_What is expected_: The required output consists solely of the lines from the line containing "Paquete 21 (size=8)" through the end of the records, copied exactly.

※

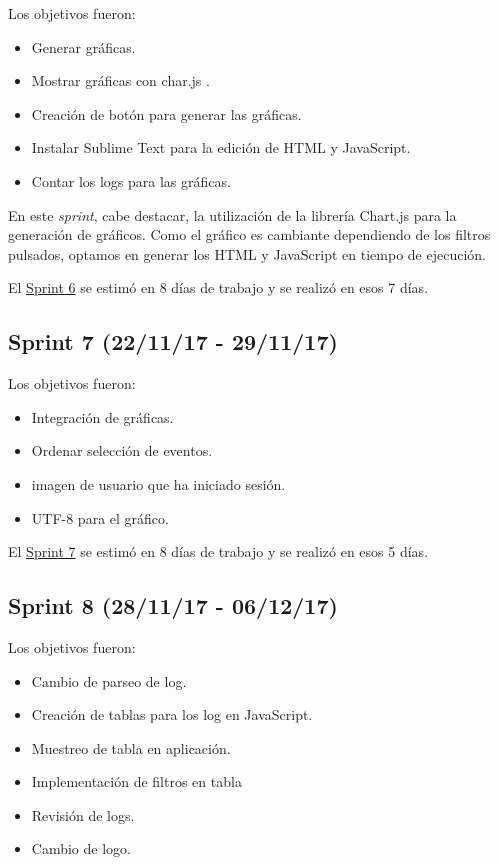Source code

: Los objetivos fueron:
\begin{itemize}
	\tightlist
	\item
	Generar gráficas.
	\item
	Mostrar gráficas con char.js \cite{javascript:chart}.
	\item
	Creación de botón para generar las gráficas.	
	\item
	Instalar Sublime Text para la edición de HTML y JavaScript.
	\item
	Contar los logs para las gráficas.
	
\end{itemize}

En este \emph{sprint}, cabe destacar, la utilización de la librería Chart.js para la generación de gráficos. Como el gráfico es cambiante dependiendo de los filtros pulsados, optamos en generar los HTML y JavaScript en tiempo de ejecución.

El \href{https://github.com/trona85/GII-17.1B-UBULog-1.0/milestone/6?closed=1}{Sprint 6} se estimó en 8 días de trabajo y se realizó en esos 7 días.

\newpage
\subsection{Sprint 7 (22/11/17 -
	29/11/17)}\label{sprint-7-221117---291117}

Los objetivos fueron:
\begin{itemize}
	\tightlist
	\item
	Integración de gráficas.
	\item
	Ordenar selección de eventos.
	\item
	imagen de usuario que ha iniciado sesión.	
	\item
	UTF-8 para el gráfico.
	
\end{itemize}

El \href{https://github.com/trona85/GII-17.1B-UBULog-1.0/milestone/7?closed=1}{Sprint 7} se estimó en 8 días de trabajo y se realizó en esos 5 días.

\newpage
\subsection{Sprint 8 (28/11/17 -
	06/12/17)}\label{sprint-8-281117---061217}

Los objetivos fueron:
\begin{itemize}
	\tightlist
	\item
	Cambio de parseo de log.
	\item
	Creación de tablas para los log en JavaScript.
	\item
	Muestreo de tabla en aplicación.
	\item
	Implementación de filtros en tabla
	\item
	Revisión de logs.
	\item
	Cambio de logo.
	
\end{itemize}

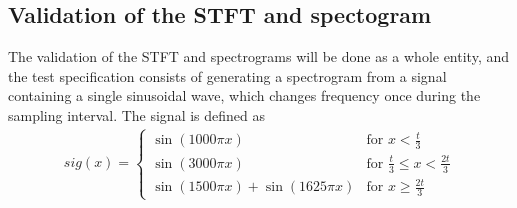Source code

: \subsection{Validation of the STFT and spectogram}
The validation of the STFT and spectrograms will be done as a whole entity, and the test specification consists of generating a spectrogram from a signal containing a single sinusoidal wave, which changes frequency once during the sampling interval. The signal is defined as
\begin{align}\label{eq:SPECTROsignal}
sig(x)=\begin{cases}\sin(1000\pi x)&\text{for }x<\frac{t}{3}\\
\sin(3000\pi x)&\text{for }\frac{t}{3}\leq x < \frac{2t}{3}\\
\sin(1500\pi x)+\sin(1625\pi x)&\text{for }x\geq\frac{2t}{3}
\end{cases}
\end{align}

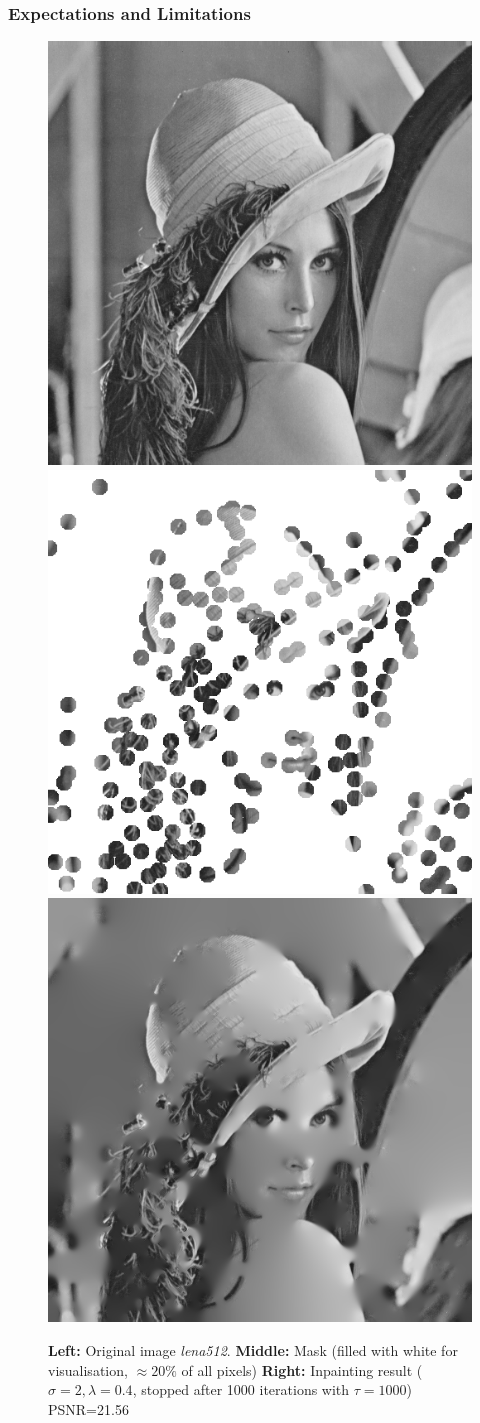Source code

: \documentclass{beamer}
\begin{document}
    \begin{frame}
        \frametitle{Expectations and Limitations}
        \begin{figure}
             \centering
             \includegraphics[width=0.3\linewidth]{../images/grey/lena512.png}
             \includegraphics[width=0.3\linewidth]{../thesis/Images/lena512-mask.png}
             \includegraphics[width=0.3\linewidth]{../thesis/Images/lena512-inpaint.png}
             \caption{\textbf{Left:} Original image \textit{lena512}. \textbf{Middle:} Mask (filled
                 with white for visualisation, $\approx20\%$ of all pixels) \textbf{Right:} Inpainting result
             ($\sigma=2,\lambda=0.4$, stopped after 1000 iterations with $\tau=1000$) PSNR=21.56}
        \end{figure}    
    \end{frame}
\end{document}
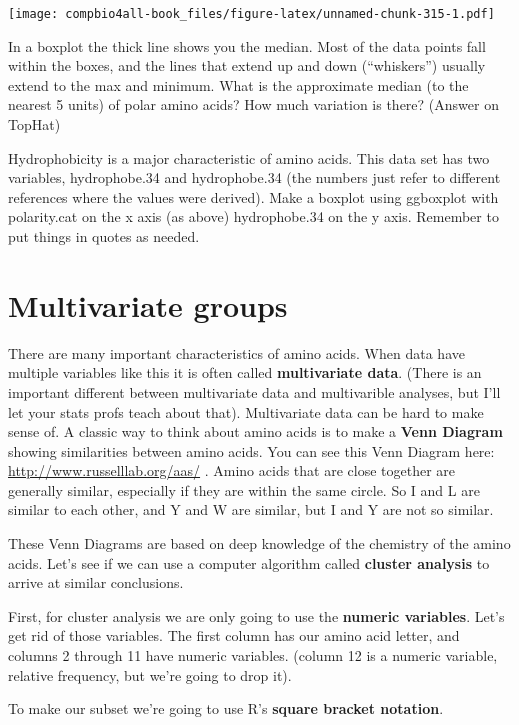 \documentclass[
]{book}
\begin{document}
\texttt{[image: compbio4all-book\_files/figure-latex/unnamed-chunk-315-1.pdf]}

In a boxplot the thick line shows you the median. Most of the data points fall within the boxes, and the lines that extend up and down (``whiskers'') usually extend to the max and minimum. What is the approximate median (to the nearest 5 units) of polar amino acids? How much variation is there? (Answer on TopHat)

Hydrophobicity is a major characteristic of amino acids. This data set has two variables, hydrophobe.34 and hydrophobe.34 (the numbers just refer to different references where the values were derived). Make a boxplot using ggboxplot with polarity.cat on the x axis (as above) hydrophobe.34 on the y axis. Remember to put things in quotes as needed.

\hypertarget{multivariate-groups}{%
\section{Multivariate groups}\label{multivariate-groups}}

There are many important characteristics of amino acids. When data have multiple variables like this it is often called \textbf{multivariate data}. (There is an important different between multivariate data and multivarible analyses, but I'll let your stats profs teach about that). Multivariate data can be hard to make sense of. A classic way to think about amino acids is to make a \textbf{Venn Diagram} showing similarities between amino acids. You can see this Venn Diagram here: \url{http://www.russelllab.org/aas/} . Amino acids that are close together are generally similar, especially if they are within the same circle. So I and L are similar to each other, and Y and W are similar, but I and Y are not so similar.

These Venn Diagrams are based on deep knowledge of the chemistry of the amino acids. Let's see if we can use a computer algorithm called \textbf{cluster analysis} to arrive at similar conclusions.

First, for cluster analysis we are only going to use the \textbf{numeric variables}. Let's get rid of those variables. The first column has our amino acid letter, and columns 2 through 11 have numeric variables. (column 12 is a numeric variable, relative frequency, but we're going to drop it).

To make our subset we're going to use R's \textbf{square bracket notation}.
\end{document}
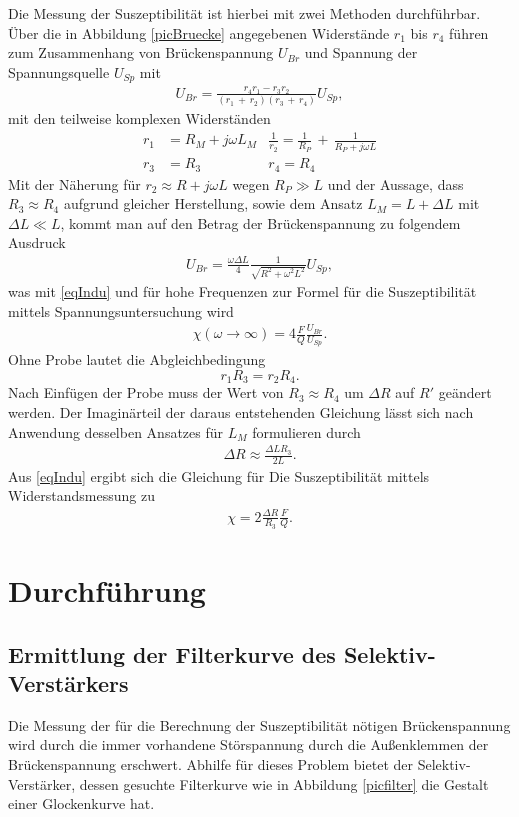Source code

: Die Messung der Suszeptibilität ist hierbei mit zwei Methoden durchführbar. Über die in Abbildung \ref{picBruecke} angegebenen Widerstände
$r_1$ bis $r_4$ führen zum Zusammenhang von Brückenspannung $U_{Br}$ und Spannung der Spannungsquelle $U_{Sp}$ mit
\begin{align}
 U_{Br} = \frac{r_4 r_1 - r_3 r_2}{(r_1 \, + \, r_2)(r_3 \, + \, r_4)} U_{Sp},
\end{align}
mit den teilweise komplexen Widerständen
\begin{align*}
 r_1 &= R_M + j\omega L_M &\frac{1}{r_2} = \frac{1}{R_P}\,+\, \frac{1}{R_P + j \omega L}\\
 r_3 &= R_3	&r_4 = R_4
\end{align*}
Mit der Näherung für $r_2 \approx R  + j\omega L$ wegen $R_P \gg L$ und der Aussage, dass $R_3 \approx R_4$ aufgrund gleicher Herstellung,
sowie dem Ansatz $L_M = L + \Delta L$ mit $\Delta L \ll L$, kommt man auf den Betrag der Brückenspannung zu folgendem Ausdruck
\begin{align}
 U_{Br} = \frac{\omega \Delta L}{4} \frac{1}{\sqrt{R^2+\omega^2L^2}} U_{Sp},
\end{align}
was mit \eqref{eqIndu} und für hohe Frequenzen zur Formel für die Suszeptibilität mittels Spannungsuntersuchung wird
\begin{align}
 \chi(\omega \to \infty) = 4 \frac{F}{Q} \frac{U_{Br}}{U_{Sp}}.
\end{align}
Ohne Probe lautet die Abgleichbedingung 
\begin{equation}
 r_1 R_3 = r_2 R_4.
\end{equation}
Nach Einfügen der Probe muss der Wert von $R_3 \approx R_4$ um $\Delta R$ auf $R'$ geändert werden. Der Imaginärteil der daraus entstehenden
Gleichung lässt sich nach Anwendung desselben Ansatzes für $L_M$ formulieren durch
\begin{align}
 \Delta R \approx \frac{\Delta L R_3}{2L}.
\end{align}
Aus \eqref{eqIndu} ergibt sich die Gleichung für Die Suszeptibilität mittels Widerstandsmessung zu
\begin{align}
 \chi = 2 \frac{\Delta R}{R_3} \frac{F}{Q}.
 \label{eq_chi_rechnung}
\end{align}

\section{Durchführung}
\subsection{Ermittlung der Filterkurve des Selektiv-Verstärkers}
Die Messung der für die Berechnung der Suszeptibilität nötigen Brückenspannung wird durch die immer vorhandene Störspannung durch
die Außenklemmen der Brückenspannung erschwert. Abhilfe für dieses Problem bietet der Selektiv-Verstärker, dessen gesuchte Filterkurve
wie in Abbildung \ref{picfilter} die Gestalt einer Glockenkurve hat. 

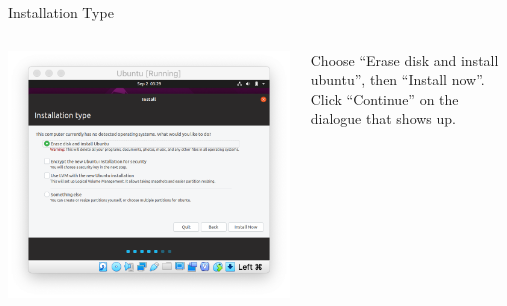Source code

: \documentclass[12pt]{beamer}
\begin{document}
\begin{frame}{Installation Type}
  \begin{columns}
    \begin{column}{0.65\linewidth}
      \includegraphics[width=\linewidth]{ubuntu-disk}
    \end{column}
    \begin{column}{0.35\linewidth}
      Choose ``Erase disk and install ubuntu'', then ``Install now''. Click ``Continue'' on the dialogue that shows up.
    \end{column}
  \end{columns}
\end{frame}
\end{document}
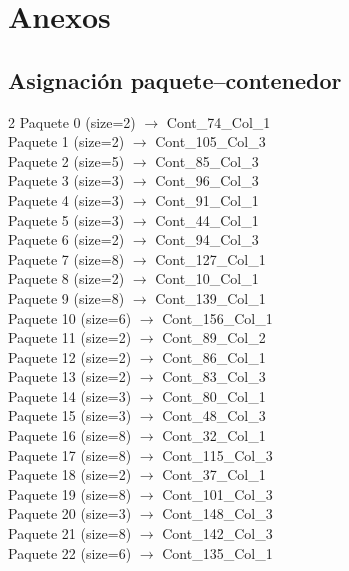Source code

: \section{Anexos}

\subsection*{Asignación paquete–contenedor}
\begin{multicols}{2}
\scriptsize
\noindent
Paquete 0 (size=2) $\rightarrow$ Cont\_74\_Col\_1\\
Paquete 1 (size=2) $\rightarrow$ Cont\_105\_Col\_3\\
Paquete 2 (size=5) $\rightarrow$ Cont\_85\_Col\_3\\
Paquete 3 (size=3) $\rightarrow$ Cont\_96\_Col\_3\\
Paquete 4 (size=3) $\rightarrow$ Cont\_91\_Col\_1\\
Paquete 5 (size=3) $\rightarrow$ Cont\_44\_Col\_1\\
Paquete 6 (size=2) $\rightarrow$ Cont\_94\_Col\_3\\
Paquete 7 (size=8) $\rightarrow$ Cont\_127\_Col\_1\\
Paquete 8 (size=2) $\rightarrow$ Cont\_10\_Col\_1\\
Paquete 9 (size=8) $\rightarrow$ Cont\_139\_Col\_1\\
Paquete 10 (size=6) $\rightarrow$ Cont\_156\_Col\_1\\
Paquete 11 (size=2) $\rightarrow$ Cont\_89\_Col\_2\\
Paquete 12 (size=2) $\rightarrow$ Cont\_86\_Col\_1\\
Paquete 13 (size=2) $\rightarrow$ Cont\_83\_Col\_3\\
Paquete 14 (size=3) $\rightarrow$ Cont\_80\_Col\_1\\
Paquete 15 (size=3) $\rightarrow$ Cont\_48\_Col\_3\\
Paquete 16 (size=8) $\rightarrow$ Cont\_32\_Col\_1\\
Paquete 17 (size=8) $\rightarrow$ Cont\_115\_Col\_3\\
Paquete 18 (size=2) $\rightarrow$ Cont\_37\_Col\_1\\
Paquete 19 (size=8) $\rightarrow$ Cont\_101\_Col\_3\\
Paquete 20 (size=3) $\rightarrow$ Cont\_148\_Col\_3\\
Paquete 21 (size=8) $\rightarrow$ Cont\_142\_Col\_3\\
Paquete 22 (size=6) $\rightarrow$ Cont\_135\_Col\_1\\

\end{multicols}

※

_Solution for this task_:
Paquete 21 (size=8) $\rightarrow$ Cont\_142\_Col\_3\\
Paquete 22 (size=6) $\rightarrow$ Cont\_135\_Col\_1\\

\end{multicols}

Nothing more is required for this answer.